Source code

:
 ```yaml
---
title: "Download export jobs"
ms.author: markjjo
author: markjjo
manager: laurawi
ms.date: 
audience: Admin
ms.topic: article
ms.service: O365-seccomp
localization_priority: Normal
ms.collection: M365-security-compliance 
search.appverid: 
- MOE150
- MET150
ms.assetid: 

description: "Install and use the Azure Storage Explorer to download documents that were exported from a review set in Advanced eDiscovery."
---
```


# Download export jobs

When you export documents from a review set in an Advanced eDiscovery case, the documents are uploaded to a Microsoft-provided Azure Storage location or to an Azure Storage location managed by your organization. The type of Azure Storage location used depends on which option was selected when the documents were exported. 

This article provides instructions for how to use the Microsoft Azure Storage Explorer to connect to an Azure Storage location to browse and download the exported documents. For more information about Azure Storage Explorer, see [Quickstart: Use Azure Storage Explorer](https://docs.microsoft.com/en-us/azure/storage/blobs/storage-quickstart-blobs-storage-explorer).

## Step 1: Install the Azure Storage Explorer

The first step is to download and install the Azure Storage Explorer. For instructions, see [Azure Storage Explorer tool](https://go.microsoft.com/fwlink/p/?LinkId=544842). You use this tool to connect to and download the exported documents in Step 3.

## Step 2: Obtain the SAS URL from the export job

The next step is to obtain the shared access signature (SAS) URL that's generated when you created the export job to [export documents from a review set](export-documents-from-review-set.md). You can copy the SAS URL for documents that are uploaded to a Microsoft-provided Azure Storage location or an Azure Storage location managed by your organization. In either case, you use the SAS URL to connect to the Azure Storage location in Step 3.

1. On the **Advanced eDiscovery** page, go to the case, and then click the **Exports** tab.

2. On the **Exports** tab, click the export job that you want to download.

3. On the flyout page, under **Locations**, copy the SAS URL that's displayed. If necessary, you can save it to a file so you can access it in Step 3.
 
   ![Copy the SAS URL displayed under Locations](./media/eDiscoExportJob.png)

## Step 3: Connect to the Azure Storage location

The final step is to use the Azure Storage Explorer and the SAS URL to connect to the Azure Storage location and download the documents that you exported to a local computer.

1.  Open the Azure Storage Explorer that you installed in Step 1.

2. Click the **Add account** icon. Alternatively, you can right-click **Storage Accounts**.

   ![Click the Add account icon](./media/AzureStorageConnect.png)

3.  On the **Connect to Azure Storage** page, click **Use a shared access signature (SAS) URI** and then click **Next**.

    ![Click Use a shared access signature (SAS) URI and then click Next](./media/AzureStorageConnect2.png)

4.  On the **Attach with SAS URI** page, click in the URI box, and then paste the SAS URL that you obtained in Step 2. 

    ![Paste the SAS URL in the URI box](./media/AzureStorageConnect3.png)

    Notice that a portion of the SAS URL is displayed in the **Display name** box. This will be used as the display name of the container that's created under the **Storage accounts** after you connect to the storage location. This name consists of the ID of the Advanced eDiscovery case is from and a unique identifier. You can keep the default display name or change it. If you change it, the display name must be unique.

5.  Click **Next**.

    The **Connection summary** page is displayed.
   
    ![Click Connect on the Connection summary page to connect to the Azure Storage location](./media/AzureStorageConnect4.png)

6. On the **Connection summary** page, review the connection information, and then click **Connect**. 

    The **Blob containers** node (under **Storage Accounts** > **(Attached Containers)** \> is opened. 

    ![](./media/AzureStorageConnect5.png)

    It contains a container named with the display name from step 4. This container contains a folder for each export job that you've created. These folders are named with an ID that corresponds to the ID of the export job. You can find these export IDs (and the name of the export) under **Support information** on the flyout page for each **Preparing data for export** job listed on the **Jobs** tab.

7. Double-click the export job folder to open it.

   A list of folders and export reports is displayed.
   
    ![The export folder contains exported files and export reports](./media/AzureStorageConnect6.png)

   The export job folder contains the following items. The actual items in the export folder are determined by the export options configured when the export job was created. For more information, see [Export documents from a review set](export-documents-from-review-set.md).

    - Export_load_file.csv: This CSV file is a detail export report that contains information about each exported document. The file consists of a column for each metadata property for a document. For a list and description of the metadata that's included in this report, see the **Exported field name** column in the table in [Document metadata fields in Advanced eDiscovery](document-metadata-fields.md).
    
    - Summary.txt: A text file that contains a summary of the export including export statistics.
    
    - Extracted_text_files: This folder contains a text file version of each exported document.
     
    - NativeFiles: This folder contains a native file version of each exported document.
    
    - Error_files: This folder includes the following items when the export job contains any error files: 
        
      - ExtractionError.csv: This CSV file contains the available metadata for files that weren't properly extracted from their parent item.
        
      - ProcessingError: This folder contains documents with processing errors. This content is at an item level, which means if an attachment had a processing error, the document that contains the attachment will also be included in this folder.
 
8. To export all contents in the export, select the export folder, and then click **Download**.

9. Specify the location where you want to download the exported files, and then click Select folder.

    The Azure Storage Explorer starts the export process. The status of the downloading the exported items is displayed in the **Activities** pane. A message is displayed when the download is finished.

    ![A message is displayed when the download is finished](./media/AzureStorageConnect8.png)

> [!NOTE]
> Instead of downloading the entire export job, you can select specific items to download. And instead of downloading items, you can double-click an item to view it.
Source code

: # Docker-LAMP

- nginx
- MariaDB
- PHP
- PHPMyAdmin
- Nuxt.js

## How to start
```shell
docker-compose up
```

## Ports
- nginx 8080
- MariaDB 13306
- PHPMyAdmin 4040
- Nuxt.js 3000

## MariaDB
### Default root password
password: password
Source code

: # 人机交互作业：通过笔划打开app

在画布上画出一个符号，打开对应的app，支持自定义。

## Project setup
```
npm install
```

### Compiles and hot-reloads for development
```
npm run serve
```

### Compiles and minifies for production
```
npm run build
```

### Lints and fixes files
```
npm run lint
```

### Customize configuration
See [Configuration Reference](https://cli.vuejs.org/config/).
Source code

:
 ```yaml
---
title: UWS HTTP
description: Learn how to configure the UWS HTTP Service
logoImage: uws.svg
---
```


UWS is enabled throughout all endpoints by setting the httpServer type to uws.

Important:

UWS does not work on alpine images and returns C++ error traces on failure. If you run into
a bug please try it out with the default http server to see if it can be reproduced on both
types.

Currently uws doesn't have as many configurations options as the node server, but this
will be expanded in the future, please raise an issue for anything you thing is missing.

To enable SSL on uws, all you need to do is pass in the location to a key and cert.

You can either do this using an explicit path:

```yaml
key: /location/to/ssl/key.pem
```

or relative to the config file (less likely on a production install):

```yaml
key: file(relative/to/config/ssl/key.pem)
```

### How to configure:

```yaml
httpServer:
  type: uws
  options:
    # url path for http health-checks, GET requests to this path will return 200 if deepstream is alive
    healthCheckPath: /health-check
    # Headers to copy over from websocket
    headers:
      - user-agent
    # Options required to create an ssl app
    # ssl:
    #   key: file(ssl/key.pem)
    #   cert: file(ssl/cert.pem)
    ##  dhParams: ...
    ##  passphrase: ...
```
——
Problem details:
Return every line of the entries above that the string "folders" appears in.

Expected output:
    It contains a container named with the display name from step 4. This container contains a folder for each export job that you've created. These folders are named with an ID that corresponds to the ID of the export job. You can find these export IDs (and the name of the export) under **Support information** on the flyout page for each **Preparing data for export** job listed on the **Jobs** tab.
   A list of folders and export reports is displayed.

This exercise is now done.